═════ Listed records ═════
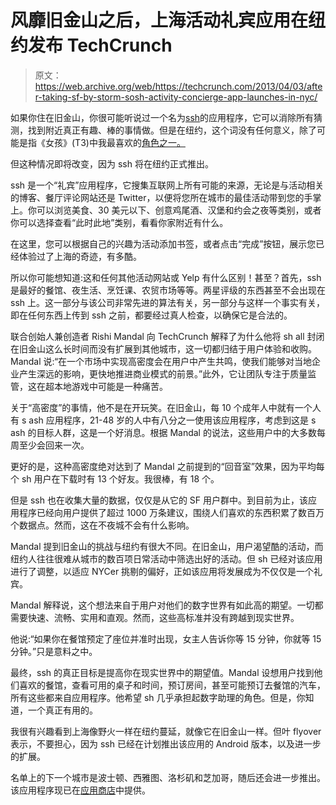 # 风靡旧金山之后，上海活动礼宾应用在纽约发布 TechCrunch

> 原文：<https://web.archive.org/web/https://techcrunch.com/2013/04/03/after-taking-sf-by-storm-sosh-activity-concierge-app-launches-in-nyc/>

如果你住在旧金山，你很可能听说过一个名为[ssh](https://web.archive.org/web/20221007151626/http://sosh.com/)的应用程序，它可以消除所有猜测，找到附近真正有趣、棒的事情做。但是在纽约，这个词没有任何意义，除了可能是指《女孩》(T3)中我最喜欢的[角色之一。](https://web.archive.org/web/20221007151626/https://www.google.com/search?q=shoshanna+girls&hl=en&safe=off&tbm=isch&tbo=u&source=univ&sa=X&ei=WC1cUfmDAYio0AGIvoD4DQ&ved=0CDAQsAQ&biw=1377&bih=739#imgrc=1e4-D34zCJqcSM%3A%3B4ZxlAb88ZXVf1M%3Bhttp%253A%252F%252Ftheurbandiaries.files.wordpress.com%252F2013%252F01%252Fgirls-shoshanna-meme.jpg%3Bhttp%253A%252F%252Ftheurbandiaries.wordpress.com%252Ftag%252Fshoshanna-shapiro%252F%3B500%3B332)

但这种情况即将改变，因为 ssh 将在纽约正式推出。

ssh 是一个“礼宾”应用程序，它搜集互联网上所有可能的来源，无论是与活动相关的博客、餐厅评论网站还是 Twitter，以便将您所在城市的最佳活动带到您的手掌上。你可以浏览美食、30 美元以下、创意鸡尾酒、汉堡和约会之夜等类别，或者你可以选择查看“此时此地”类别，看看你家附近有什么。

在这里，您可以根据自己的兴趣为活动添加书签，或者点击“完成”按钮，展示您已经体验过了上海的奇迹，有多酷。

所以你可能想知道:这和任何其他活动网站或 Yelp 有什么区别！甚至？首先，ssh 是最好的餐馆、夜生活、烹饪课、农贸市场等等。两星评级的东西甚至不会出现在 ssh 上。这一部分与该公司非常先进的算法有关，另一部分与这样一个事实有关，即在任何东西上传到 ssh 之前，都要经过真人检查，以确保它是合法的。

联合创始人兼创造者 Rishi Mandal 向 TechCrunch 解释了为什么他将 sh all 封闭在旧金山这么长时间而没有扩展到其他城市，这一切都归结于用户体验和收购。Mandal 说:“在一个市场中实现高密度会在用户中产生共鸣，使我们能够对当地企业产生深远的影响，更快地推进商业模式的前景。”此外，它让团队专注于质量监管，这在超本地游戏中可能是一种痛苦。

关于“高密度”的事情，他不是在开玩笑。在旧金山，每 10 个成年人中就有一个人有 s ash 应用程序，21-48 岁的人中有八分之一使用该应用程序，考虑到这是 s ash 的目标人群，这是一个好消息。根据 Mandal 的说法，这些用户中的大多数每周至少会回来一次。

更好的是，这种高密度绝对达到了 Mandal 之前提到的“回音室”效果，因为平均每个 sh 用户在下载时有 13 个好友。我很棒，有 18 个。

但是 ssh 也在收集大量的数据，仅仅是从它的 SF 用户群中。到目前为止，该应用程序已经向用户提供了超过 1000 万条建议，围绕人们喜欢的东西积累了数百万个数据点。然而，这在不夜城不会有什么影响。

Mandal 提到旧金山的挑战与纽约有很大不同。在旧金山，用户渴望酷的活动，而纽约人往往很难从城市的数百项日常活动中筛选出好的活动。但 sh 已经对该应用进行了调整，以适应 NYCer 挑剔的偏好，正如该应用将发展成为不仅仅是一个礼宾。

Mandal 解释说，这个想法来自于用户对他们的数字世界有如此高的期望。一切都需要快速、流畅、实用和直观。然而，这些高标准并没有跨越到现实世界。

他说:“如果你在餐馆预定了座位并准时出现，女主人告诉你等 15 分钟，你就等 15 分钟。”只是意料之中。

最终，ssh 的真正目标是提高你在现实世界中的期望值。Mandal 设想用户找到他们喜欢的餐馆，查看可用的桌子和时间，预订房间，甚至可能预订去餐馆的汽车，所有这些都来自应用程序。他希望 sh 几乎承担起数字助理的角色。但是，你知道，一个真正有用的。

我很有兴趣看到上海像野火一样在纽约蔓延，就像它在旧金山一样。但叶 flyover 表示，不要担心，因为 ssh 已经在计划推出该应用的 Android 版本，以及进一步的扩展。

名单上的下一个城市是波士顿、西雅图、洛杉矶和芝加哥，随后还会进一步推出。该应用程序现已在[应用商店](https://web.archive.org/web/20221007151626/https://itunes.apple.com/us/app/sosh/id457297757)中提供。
═════
═════ Listed records ═════
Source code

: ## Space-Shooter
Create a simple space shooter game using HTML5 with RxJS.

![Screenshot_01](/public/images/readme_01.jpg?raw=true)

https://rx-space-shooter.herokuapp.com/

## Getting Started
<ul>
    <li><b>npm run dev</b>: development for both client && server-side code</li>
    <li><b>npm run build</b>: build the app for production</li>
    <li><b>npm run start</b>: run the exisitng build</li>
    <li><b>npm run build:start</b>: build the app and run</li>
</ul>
═════
● **Exercise directions**: For the listing above, print only the lines starting at the line containing "但这种情况即将改变，因为 ssh 将在纽约正式推出。" and ending at the line containing "但是 ssh 也在收集大量的数据，仅仅是从它的", exactly, both included.

● **Expected answer**:
但这种情况即将改变，因为 ssh 将在纽约正式推出。

ssh 是一个“礼宾”应用程序，它搜集互联网上所有可能的来源，无论是与活动相关的博客、餐厅评论网站还是 Twitter，以便将您所在城市的最佳活动带到您的手掌上。你可以浏览美食、30 美元以下、创意鸡尾酒、汉堡和约会之夜等类别，或者你可以选择查看“此时此地”类别，看看你家附近有什么。

在这里，您可以根据自己的兴趣为活动添加书签，或者点击“完成”按钮，展示您已经体验过了上海的奇迹，有多酷。

所以你可能想知道:这和任何其他活动网站或 Yelp 有什么区别！甚至？首先，ssh 是最好的餐馆、夜生活、烹饪课、农贸市场等等。两星评级的东西甚至不会出现在 ssh 上。这一部分与该公司非常先进的算法有关，另一部分与这样一个事实有关，即在任何东西上传到 ssh 之前，都要经过真人检查，以确保它是合法的。

联合创始人兼创造者 Rishi Mandal 向 TechCrunch 解释了为什么他将 sh all 封闭在旧金山这么长时间而没有扩展到其他城市，这一切都归结于用户体验和收购。Mandal 说:“在一个市场中实现高密度会在用户中产生共鸣，使我们能够对当地企业产生深远的影响，更快地推进商业模式的前景。”此外，它让团队专注于质量监管，这在超本地游戏中可能是一种痛苦。

关于“高密度”的事情，他不是在开玩笑。在旧金山，每 10 个成年人中就有一个人有 s ash 应用程序，21-48 岁的人中有八分之一使用该应用程序，考虑到这是 s ash 的目标人群，这是一个好消息。根据 Mandal 的说法，这些用户中的大多数每周至少会回来一次。

更好的是，这种高密度绝对达到了 Mandal 之前提到的“回音室”效果，因为平均每个 sh 用户在下载时有 13 个好友。我很棒，有 18 个。

但是 ssh 也在收集大量的数据，仅仅是从它的 SF 用户群中。到目前为止，该应用程序已经向用户提供了超过 1000 万条建议，围绕人们喜欢的东西积累了数百万个数据点。然而，这在不夜城不会有什么影响。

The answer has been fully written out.